CN110837874B

CN110837874B - Business data anomaly detection method based on time sequence classification

Info

Publication number: CN110837874B
Application number: CN201911127919.6A
Authority: CN
Inventors: 程永新; 宋辉
Original assignee: Shanghai New Torch Network Information Technology Ltd By Share Ltd
Current assignee: Shanghai New Torch Network Information Technology Ltd By Share Ltd
Priority date: 2019-11-18
Filing date: 2019-11-18
Publication date: 2023-05-26
Anticipated expiration: 2039-11-18
Also published as: CN110837874A

Abstract

The invention discloses a business data anomaly detection method based on time sequence classification, which comprises the following steps: s1: extracting off-line service data, classifying the off-line service data according to time sequences, and generating a sample library comprising time sequences of different types; s2: correlating different types of time sequences in the sample library with different time sequence anomaly detection algorithms; s3: acquiring online service data, and classifying the online service data according to time sequence classification in a sample library; s4: and carrying out anomaly detection on the classified online time sequence according to the association relation between the time sequence classification and the time sequence anomaly detection algorithm. The invention automatically classifies and identifies different types of time sequences, automatically selects parameters or algorithms to detect the time sequence abnormality, automatically identifies the time sequence type when processing large-scale time sequence abnormality detection, reduces false alarm and missing report of the alarm, and effectively saves labor cost.

Description

Business data anomaly detection method based on time sequence classification

Technical Field

The present invention relates to an anomaly detection method, and more particularly, to a method for detecting anomalies in service data based on time series classification.

Background

The abnormal detection of the time sequence index is a core link for finding problems, the traditional static threshold detection is mainly adopted, the threshold is too high, missed alarms are too many, quality hidden dangers are difficult to find, the threshold is too low, too many alarms cause alarm storm, and judgment of service operation and maintenance personnel is interfered. The method has the advantages that the method can manually select what abnormality detection algorithm to use according to different types of time sequences, can manually select when the number of the time sequences is small, and has great limitation in manual processing when large-scale time sequences are required to be subjected to abnormality detection.

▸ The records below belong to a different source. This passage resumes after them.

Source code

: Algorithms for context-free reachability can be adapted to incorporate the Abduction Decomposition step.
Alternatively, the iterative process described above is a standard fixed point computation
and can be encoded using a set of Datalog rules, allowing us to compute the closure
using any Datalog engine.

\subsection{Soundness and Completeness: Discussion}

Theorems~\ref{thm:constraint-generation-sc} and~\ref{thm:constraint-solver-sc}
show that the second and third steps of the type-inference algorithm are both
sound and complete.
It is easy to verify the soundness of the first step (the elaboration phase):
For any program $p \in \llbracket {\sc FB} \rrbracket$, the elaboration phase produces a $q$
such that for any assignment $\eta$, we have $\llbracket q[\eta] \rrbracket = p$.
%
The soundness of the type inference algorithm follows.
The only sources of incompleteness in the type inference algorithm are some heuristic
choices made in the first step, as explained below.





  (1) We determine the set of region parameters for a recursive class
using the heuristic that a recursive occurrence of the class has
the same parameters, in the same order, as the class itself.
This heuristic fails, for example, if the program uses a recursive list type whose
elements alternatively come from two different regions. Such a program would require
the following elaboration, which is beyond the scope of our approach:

Therefore, there is a need for a method of classifying a large-scale time series and performing abnormality detection using different parameters or algorithms according to different classifications.

Disclosure of Invention

The invention aims to solve the technical problem of providing a business data anomaly detection method based on time sequence classification, which aims at automatic classification and identification of different types of time sequences, and automatic selection of parameters or algorithms of the different types of time sequences for time sequence anomaly detection.

The technical scheme adopted by the invention for solving the technical problems is to provide a business data anomaly detection method based on time sequence classification, which comprises the following steps: s1: extracting off-line service data, classifying the off-line service data according to time sequences, and generating a sample library comprising time sequences of different types; s2: correlating different types of time sequences in the sample library with different time sequence anomaly detection algorithms; s3: acquiring online service data, and classifying the online service data according to time sequence classification in a sample library in the step S1; s4: and (2) performing anomaly detection on the classified online time sequence according to the association relation between the time sequence classification and the time sequence anomaly detection algorithm in the step (S2).

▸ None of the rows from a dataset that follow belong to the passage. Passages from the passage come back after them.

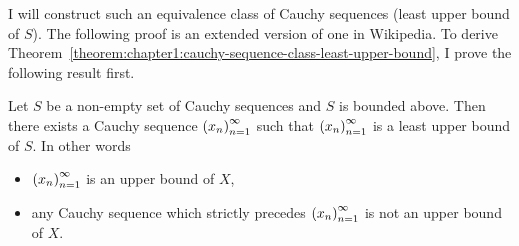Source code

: I will construct such an equivalence class of Cauchy sequences (least upper bound of $S$). The following proof is an extended version of one in Wikipedia. To derive Theorem~\ref{theorem:chapter1:cauchy-sequence-class-least-upper-bound}, I prove the following result first.

\begin{theorem}\label{theorem:chapter1:cauchy-sequence-least-upper-bound}
    Let $S$ be a non-empty set of Cauchy sequences and $S$ is bounded above. Then there exists a Cauchy sequence ${\left({x_{n}}\right)}^{\infty}_{n=1}$ such that ${\left({x_{n}}\right)}^{\infty}_{n=1}$ is a least upper bound of $S$. In other words
    \begin{itemize}[itemsep=0pt]
        \item ${\left({x_{n}}\right)}^{\infty}_{n=1}$ is an upper bound of $X$,
        \item any Cauchy sequence which strictly precedes ${\left({x_{n}}\right)}^{\infty}_{n=1}$ is not an upper bound of $X$.
    \end{itemize}
\end{theorem}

Further, the time series classification method in the step S1 includes clustering according to the similarity of the time series, and specifically includes the following steps: s11: defining a distance between the time series; s12: calculating a distance matrix between the time sequences according to the distance between the time sequences defined in the step S11; s13: the time series is divided into several classes according to the calculation result in step S12 and the maximum distance between each given time series and the minimum number of samples within each class.

Further, the time stamp, the time interval and the time sequence length of the time sequence for similarity clustering have the same value, the distance definition between the time sequences is based on Euclidean distance, a DTW time sequence alignment strategy is adopted to reach the boundary of the DTW through an LB Keogh lower boundary method, and the distance between the time sequences is calculated; and classifying the time sequence by a density clustering algorithm.

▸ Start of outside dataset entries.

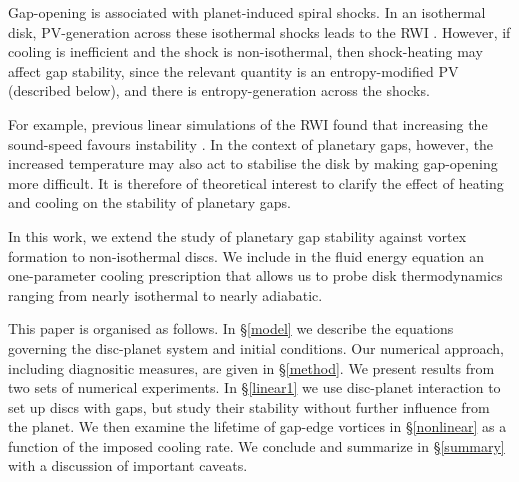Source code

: \documentclass[useAMS,usenatbib]{mn2e}
\begin{document}
Gap-opening is associated with planet-induced spiral shocks. In an
isothermal disk, PV-generation across these isothermal shocks leads to
the RWI \citep{koller03,li05,valborro07,lin10}.    
However, if cooling is inefficient and the shock is non-isothermal,
then shock-heating may affect gap stability, since the
relevant quantity is an entropy-modified PV (described below), and
there is entropy-generation across the shocks. 

For example, previous
linear simulations of the RWI found 
that increasing the sound-speed favours instability \citep{li00,lin13}. In the context of
planetary gaps, however, the increased temperature may also act to
stabilise the disk by making gap-opening more difficult. It is 
therefore of theoretical interest to clarify the effect of heating and
cooling on the stability of planetary gaps. 

In this work, we extend the study of planetary gap stability against
vortex formation to non-isothermal discs. We include in the fluid energy
equation an one-parameter cooling prescription that allows us to probe
disk thermodynamics ranging from nearly isothermal to nearly
adiabatic.      

This paper is organised as follows. In \S\ref{model} we describe the
equations governing the disc-planet system and initial conditions. Our
numerical approach, including diagnositic measures, are given in
\S\ref{method}. We present results from two sets of numerical
experiments. In \S\ref{linear1} we use disc-planet interaction to set
up discs with gaps, but study their stability without further
influence from the planet. %
We then examine the lifetime of gap-edge vortices in \S\ref{nonlinear}
as a function of the imposed cooling rate. We conclude and summarize
in \S\ref{summary} with a discussion of important caveats. 





%






\appendix
%
%
\end{document}
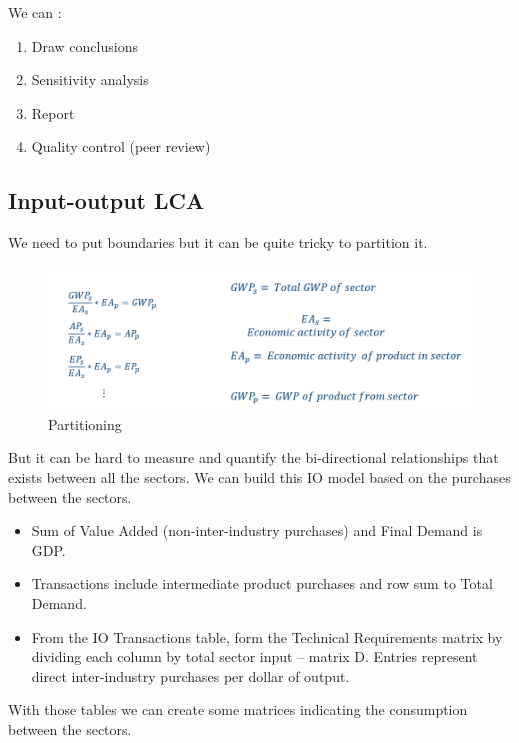 We can :

\begin{enumerate}
\def\labelenumi{\arabic{enumi}.}
\tightlist
\item
  Draw conclusions
\item
  Sensitivity analysis
\item
  Report
\item
  Quality control (peer review)
\end{enumerate}

\hypertarget{input-output-lca}{%
\subsection{Input-output LCA}\label{input-output-lca}}

We need to put boundaries but it can be quite tricky to partition it.

\begin{figure}
\centering
\includegraphics{image-6.png}
\caption{Partitioning}
\end{figure}

But it can be hard to measure and quantify the bi-directional
relationships that exists between all the sectors. We can build this IO
model based on the purchases between the sectors.

\begin{itemize}
\tightlist
\item
  Sum of Value Added (non-inter-industry purchases) and Final Demand is
  GDP.
\item
  Transactions include intermediate product purchases and row sum to
  Total Demand.
\item
  From the IO Transactions table, form the Technical Requirements matrix
  by dividing each column by total sector input -- matrix D. Entries
  represent direct inter-industry purchases per dollar of output.
\end{itemize}

With those tables we can create some matrices indicating the consumption
between the sectors.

Further, the time series classification method in step S1 further includes hierarchical clustering according to global features of the time series, where the classification features of the time series hierarchical clustering include trend, seasonal, periodic, sequence correlation, skewness, kurtosis, nonlinearity, self-similarity, chaos, decomposed sequence correlation, decomposed nonlinearity, decomposed skewness, and decomposed kurtosis.

Further, when hierarchical clustering is performed through the global features of the time sequence, the time stamp, the time interval and the time sequence length of the time sequence have the same value.

Further, the step S2 specifically includes selecting a category of the time series as a time series type of the sample library, binding a corresponding anomaly detection algorithm and parameters, and using the category as a basis for on-line classification.

Further, the anomaly detection algorithm comprises a prediction-based ARIMA algorithm, a weighted moving average algorithm, a wavelet decomposition algorithm and a 3-sigma algorithm, wherein the prediction-based ARIMA algorithm and the weighted moving average algorithm are anomaly detection algorithms for stable periodic time sequences; the wavelet decomposition algorithm and the 3-sigma algorithm are anomaly detection algorithms for unstable time series.

Further, the step S4 specifically includes obtaining an abnormality detection algorithm associated with the time sequences of the same type in the sample library according to the classified online time sequence types, and performing abnormality detection on the classified online time sequences by the algorithm.

Compared with the prior art, the invention has the following beneficial effects: the business data anomaly detection method based on time sequence classification provided by the invention aims at automatic classification and identification of time sequences of different types, and automatic selection parameters or algorithms of the time sequences of different types are used for time sequence anomaly detection, so that the time sequence types are automatically identified when large-scale time sequence anomaly detection is processed, excessive human participation is not needed, false alarm and missing report of alarms are reduced, and the labor cost is effectively saved.

Drawings

FIG. 1 is a flowchart of a method for detecting anomalies in traffic data based on time series classification in an embodiment of the present invention;

fig. 2 is a schematic diagram of a method for detecting anomalies of service data based on time series classification in an embodiment of the present invention;

FIG. 3 is a graph of a time-series similarity clustering effect in an embodiment of the present invention;

FIG. 4 is a graph of hierarchical clustering effects of time sequences in an embodiment of the present invention;

fig. 5 is an effect diagram of a method for detecting abnormal business data based on time series classification in an embodiment of the present invention.

Detailed Description

The invention is further described below with reference to the drawings and examples.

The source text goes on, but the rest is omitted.